**Information given:**
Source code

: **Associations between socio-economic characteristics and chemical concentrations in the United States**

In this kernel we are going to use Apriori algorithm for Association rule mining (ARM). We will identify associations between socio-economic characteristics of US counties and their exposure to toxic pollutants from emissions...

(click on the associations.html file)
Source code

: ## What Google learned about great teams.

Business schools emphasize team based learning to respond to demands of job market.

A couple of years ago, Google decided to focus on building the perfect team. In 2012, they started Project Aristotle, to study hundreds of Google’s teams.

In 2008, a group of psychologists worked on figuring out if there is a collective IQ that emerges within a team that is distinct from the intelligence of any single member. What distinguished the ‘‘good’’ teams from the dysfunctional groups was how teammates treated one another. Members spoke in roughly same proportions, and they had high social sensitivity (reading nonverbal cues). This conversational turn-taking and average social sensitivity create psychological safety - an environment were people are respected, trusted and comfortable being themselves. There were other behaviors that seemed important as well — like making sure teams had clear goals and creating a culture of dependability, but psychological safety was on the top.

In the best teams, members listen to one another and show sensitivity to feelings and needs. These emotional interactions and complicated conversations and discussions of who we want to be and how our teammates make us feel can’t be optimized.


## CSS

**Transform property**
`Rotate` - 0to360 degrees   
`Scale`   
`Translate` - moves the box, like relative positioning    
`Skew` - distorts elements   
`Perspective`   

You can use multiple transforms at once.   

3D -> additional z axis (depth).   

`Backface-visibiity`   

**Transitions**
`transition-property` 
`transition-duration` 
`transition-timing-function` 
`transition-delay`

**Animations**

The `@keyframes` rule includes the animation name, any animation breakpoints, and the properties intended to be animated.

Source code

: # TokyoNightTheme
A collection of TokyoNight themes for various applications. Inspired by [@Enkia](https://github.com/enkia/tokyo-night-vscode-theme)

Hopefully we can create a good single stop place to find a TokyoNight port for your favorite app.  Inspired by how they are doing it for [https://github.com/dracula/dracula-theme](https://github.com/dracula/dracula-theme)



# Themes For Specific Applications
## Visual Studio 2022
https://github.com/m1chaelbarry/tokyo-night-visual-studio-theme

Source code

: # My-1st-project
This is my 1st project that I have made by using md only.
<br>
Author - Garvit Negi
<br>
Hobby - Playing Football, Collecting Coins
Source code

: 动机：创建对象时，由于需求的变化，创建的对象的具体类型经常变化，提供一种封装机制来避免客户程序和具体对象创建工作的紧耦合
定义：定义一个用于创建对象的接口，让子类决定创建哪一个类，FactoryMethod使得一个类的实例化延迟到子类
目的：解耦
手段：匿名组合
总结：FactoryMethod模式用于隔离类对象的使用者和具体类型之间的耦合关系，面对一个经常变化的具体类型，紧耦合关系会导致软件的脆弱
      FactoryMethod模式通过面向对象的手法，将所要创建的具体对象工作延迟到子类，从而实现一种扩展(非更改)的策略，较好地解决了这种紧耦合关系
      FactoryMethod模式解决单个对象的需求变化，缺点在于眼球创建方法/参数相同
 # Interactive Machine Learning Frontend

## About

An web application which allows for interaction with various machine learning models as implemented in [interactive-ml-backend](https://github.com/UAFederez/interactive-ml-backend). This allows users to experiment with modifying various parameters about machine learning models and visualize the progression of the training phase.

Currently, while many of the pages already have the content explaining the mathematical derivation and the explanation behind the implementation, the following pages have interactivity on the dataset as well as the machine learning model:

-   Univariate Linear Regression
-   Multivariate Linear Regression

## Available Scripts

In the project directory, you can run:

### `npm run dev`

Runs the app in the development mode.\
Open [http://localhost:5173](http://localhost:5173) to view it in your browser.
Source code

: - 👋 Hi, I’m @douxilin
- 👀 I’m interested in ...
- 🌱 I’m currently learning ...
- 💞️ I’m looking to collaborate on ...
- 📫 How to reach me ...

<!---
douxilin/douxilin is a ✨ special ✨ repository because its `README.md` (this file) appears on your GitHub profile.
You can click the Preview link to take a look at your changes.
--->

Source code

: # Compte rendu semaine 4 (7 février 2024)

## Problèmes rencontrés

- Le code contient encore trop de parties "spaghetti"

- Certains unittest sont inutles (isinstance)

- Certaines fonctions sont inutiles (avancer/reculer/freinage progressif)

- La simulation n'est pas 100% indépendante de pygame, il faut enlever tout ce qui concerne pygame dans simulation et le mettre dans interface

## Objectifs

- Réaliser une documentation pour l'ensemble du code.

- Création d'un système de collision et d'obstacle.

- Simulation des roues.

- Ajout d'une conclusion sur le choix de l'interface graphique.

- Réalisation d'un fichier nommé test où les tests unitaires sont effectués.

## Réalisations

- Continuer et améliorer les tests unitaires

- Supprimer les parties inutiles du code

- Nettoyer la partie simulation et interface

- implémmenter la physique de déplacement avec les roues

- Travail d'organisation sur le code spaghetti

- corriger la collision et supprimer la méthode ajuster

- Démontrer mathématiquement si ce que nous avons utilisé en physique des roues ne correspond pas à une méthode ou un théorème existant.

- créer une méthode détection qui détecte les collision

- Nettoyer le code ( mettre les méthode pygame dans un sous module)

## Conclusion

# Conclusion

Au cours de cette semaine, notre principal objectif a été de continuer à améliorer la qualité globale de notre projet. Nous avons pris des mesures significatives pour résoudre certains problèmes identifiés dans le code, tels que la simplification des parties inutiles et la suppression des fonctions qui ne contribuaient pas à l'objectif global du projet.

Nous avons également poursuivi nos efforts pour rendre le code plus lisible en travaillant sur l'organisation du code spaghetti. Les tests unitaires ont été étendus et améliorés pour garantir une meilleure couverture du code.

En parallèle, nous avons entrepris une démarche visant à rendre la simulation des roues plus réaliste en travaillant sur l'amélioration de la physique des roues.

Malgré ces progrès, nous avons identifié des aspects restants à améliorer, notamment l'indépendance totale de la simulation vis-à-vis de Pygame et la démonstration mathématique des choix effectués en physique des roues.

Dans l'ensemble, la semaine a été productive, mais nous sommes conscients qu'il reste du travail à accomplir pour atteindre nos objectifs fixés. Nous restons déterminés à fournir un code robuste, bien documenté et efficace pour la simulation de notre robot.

==

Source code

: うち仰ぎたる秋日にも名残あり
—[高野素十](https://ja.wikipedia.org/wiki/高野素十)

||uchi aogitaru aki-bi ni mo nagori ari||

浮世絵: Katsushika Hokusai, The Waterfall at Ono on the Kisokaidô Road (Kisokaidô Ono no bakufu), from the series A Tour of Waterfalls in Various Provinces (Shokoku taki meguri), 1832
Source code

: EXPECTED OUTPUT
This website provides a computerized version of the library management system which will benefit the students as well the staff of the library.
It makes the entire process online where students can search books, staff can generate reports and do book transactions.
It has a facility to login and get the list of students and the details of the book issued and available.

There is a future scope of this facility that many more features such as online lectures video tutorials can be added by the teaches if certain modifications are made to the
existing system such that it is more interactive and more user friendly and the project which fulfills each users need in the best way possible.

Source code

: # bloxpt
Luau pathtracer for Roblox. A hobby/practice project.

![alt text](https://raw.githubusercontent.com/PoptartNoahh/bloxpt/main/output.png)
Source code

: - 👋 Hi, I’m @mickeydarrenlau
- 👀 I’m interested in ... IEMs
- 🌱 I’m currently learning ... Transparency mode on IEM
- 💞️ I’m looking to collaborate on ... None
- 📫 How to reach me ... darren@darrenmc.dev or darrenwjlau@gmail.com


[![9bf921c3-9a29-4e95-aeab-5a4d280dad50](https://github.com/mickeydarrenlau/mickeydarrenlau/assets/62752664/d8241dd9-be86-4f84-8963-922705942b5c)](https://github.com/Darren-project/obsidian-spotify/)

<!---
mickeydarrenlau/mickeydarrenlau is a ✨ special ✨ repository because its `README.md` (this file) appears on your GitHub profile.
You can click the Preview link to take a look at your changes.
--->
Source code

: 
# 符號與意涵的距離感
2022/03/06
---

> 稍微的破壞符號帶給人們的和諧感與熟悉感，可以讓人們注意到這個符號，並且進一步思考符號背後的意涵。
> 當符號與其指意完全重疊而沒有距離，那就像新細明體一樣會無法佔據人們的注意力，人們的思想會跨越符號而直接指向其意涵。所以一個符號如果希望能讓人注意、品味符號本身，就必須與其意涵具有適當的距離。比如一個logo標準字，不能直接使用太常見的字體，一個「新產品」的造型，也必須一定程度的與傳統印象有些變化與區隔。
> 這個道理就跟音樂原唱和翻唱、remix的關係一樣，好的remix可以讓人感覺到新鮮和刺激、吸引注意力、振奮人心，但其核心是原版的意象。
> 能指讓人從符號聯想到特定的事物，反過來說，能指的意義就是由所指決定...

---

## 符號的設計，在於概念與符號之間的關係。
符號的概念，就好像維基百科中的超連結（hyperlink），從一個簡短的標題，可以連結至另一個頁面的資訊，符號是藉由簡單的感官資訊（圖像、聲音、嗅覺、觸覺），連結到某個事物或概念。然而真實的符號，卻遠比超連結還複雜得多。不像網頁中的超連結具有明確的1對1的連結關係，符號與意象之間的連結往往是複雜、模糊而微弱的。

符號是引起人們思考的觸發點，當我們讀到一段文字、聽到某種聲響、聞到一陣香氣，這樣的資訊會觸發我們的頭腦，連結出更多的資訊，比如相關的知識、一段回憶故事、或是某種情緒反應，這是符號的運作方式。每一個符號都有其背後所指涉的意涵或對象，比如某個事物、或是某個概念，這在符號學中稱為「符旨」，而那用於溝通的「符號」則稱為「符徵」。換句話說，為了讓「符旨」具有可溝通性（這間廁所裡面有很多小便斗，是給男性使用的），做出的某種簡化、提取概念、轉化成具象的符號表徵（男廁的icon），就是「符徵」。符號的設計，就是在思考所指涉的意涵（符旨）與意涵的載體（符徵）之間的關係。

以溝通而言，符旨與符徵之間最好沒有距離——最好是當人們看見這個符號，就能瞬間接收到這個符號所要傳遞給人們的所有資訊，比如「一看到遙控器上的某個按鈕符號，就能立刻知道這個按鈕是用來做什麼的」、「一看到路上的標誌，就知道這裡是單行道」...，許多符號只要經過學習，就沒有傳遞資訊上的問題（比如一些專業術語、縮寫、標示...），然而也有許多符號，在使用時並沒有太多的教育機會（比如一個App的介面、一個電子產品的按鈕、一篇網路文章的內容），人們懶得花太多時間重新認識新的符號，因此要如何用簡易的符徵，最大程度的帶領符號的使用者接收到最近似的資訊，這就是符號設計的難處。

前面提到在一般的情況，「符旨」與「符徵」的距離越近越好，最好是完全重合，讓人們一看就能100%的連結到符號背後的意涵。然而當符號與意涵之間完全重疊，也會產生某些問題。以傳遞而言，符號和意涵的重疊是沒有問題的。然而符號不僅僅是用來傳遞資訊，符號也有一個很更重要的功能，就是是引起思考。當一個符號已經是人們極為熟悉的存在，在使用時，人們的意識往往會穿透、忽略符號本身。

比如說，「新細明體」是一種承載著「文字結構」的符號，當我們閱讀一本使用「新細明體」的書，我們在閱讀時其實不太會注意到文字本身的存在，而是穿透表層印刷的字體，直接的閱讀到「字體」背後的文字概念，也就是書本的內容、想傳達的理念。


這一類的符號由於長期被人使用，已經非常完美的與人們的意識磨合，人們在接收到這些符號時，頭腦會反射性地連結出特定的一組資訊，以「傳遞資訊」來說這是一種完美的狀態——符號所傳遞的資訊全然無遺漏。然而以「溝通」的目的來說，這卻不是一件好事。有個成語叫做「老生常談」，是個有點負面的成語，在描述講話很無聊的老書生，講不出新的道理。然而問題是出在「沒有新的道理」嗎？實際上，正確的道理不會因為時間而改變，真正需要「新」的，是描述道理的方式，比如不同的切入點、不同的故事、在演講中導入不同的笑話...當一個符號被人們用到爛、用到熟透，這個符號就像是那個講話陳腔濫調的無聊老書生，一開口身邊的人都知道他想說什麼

**Brief:** Search the listing above for "Nettoyer" and copy every line that has it.

**Response:**
- Nettoyer la partie simulation et interface
- Nettoyer le code ( mettre les méthode pygame dans un sous module)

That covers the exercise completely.